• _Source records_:
<<<<

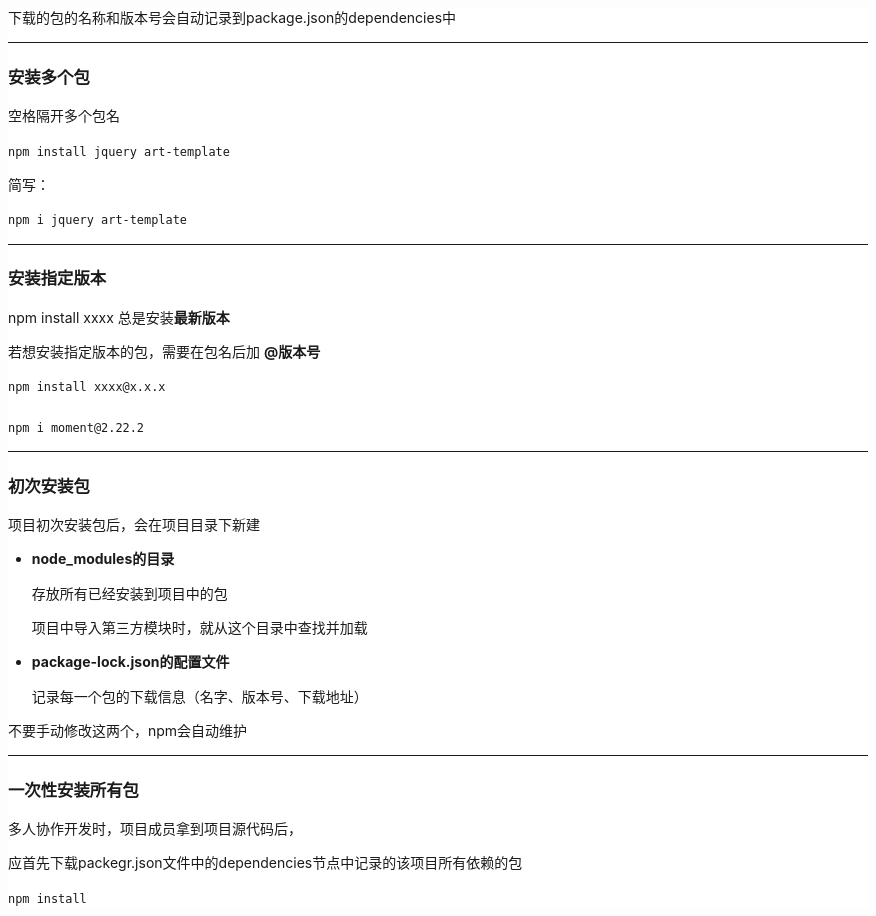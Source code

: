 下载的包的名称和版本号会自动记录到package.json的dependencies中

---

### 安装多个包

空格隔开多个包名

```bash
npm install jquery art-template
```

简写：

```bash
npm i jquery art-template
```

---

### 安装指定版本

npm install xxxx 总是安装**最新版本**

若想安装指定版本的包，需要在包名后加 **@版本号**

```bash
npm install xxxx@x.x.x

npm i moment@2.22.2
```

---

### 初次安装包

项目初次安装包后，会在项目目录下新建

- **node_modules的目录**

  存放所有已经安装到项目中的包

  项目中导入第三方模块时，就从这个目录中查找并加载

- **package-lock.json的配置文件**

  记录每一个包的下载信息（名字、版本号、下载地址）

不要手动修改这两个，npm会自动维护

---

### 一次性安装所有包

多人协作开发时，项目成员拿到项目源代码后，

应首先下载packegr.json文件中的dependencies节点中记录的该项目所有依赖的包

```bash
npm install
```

>>>>

• _YOUR OBJECTIVE_: In the entries above, some lines hold the string "template". Copy each of them.

• _ANSWER FOR THIS EXERCISE_:
npm install jquery art-template
npm i jquery art-template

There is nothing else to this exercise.